TASK DIRECTIONS: What is the number of lines in the entries that include the word "apps"? Respond with the number only.

Records from a data collection:
===============
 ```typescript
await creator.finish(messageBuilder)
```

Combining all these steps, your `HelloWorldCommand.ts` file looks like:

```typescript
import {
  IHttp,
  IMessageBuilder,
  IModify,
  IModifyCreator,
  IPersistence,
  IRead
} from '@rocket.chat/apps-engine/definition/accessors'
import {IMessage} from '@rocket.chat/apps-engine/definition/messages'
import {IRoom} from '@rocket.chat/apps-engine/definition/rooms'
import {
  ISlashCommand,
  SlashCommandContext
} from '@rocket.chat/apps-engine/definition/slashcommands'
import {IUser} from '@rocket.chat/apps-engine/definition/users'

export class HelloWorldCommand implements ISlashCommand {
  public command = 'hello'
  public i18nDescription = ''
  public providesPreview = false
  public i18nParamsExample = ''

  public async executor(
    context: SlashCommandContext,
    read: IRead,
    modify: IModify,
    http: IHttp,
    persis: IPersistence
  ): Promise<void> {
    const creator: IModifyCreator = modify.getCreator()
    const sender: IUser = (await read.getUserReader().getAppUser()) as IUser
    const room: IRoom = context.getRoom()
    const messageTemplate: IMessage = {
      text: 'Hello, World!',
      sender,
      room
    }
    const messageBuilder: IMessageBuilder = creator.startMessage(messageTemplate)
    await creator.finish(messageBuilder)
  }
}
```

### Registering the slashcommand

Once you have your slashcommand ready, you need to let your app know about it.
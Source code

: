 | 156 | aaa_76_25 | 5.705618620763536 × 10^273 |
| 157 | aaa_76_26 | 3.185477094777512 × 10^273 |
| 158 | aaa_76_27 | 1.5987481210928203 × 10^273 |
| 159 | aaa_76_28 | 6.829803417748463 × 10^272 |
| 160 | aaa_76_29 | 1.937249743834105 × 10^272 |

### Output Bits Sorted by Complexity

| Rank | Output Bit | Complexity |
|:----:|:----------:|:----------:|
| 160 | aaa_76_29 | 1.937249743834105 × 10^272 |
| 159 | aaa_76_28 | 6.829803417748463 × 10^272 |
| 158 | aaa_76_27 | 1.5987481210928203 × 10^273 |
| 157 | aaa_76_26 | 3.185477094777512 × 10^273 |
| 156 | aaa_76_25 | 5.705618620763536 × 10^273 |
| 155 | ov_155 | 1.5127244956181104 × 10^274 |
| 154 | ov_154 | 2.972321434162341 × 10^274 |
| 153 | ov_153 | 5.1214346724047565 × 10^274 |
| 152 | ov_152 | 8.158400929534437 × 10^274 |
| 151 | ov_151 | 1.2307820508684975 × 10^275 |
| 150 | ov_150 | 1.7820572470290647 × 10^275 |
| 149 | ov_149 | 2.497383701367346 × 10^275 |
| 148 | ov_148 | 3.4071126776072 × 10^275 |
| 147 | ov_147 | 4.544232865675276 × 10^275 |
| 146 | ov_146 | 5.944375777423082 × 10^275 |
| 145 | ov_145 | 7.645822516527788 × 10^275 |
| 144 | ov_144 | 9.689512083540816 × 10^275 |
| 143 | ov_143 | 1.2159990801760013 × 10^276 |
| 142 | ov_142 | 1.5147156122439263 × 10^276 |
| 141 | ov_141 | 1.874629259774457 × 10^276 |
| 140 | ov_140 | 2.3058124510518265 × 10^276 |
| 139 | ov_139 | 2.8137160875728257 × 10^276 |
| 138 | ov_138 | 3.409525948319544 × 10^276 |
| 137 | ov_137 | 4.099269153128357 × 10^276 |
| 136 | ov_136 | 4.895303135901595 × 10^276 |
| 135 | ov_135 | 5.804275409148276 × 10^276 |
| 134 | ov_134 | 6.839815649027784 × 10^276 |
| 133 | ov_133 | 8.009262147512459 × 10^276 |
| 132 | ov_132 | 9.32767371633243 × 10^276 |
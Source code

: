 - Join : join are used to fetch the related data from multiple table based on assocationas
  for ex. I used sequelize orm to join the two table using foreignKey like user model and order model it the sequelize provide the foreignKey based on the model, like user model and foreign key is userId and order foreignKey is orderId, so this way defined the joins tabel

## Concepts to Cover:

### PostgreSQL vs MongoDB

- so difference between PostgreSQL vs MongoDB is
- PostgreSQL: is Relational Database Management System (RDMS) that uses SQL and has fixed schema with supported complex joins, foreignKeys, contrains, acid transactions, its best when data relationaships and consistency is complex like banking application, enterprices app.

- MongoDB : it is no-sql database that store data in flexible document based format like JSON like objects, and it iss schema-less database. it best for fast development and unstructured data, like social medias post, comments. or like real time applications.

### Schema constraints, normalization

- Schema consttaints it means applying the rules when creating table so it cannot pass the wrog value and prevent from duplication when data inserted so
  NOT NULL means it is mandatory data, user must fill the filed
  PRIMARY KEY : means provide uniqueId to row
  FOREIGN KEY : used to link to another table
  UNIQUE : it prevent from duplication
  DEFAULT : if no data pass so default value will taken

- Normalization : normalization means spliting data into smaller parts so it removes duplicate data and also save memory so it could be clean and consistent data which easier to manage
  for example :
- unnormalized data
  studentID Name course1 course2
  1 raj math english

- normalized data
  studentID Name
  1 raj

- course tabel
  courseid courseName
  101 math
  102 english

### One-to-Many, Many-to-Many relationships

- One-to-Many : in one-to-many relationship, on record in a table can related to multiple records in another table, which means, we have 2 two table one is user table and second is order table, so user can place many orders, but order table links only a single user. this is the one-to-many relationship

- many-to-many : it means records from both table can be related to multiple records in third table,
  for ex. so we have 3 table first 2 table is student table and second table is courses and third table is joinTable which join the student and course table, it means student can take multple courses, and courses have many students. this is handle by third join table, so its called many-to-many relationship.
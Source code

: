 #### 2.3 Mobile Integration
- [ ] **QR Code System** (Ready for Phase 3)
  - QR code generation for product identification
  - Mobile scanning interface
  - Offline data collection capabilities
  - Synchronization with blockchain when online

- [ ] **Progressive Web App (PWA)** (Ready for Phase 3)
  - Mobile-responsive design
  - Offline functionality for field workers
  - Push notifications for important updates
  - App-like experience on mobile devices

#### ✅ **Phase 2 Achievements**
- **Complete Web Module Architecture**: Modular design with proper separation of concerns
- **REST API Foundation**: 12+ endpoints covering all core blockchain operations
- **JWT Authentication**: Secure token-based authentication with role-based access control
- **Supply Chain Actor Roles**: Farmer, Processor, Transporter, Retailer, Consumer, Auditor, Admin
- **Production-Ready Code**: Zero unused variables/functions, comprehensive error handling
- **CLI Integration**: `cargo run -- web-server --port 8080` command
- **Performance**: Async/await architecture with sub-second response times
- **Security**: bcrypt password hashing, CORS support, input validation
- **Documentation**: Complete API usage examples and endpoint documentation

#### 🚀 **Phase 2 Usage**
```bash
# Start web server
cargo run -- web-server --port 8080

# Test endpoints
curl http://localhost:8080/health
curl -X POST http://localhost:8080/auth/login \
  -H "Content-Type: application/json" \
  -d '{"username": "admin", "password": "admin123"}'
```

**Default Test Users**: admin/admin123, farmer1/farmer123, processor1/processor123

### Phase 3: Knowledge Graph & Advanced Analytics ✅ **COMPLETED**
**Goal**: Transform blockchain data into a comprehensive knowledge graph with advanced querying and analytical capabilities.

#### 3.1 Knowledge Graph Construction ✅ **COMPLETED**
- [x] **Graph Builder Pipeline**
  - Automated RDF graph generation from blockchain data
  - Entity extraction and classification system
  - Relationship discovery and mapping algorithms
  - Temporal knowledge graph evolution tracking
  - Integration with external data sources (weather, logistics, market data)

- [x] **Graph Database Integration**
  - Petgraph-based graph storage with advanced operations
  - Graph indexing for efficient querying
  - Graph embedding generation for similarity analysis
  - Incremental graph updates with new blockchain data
===============
RESULT FOR THIS EXERCISE: 5